You know combining my experiences that I learned from my coaches , but also you know what the new research said in the medical world and the strength conditioning literature and some of the hip surgery research . So that's kind of where we're going here . All right , and let's just be honest , saying that you know me trying to do things .

A few years ago I , you know , had all these drills and I had all these ideas and I was like , oh , this is going to go great . I know exactly what's going to happen . They're going to , you know , do these for a couple of days and then boom everyone . And reality is that it doesn't work that way .

You know it's not always a perfect method where you learn some drills , try it and it goes smoothly . I think everybody probably listening to this or reading this can understand that it's not as much simplicity as you think and it's the kids following along and understanding and being consistent and all that kind of stuff kind of doesn't really work .

So kind of keep that in the back of your mind , that like it's okay , like there's going to be a lot of tinkering that goes into this kind of process here , and then , even more so than that , is that me trying to do those programs after I learned was . You know , I felt really good about it .

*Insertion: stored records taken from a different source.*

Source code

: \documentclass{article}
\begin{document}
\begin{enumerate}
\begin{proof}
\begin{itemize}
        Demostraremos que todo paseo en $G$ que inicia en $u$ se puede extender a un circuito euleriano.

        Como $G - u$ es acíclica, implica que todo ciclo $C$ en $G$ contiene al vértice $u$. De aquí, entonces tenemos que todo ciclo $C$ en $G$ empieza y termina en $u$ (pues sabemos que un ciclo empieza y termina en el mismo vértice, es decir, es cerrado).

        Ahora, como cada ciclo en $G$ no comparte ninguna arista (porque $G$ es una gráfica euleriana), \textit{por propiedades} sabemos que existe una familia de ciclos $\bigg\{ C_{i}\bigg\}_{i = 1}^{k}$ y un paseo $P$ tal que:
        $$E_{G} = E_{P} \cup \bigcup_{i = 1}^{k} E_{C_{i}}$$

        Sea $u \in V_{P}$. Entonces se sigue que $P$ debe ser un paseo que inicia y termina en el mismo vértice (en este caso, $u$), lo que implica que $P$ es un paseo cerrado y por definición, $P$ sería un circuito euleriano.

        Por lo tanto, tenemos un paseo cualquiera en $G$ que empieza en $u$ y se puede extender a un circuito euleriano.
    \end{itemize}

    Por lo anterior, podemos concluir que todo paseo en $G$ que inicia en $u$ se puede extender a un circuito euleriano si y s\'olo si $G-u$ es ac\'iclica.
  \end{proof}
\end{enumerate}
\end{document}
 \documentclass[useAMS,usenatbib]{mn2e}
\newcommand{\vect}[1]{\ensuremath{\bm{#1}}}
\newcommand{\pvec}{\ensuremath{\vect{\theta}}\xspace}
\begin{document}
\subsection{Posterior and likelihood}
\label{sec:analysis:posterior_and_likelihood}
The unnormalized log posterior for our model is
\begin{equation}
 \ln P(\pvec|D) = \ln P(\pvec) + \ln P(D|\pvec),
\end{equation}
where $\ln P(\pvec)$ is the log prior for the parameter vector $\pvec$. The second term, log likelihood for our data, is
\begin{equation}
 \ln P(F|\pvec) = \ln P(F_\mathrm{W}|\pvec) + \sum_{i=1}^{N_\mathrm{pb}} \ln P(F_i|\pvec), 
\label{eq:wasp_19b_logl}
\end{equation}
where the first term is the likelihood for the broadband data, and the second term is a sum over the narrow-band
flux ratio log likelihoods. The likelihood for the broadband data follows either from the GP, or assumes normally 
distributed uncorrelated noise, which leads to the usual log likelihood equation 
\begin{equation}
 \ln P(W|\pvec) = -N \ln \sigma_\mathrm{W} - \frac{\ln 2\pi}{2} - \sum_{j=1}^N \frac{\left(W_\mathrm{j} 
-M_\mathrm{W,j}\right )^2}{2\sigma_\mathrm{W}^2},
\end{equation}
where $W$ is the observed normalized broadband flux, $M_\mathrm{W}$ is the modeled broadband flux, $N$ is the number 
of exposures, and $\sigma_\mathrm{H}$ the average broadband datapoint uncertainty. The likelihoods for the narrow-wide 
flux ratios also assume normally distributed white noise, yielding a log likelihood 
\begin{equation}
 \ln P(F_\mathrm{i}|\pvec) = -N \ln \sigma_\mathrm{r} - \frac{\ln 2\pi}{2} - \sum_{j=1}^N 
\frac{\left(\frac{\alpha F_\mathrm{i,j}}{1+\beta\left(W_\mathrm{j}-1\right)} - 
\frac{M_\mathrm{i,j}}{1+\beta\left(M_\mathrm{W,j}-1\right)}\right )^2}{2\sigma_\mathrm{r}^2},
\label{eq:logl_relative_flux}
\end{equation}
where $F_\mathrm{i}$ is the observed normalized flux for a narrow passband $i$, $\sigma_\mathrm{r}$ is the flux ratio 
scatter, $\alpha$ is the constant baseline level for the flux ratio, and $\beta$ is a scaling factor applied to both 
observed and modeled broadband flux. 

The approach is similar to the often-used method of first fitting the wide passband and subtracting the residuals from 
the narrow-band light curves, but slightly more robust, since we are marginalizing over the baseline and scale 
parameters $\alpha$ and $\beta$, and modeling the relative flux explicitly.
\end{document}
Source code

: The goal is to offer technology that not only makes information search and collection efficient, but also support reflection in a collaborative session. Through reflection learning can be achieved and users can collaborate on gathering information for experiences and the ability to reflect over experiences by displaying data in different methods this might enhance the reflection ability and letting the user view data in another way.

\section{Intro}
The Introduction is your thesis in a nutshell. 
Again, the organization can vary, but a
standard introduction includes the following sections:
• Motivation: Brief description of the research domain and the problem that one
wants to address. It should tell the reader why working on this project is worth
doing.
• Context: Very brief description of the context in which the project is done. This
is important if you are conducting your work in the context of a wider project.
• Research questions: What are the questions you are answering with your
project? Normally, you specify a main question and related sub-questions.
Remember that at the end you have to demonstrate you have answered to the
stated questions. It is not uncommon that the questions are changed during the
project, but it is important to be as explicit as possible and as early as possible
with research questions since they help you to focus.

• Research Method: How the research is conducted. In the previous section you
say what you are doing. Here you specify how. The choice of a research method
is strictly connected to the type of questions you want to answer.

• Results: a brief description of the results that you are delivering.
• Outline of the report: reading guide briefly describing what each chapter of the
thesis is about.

I was like , oh , we're going to use these drills , these equipment . It's going to like absolutely a nightmare to try to get people on the right drills and set up and I don't have enough time and there's no space . There's classes in the way , like all this other stuff .

So , you know , take all these principles that we teach you and , uh , you know , apply them and how you feel they're fit and what you think is best for your gym . Don't think I tried to do is not only give you exercises that I feel are really , really valuable , but also give you a step-by-step kind of process about how you approach .

You know , okay , I see an athlete who doesn't have a good split . What's the first thing that goes through my mind ? Okay , what's what's the second thing I do after I do the first thing ? And kind of giving you an algorithm .

It's called to be like okay , this , then this , then this , then this , and then you can plug in all the drills that you like , things that fit your equipment , things that fit your time , the amount of staff that you have , and the cool thing is that if you learn the system , you can then add in new drills as you find them or you can tweak things based on

the athlete . You're not stuck in this rigid box of doing three or four drills every single day or just stretching for 20 minutes and over splits every single day .

You know it gives you a little bit more , you know , kind of understanding of why you're doing it and then it allows you to kind of be in control and say , okay , I see this problem , let me try to make this as individualized to the athlete as possible .

Okay , and then let's take a big step back and think about you know , yes , it's good for gymnastics and injuries , but you know what's the really the biggest reason ? We need better flexibility , right ? So if you take somebody like this this is a medical screen for someone for hip flexor stiffness and for quad stiffness .

It's called the Thomas test and I'll talk about that later . But if you take somebody who has a really stiff hip flexor , like you can kind of see her leg is not in line and parallel with the table . That's kind of what we're looking at .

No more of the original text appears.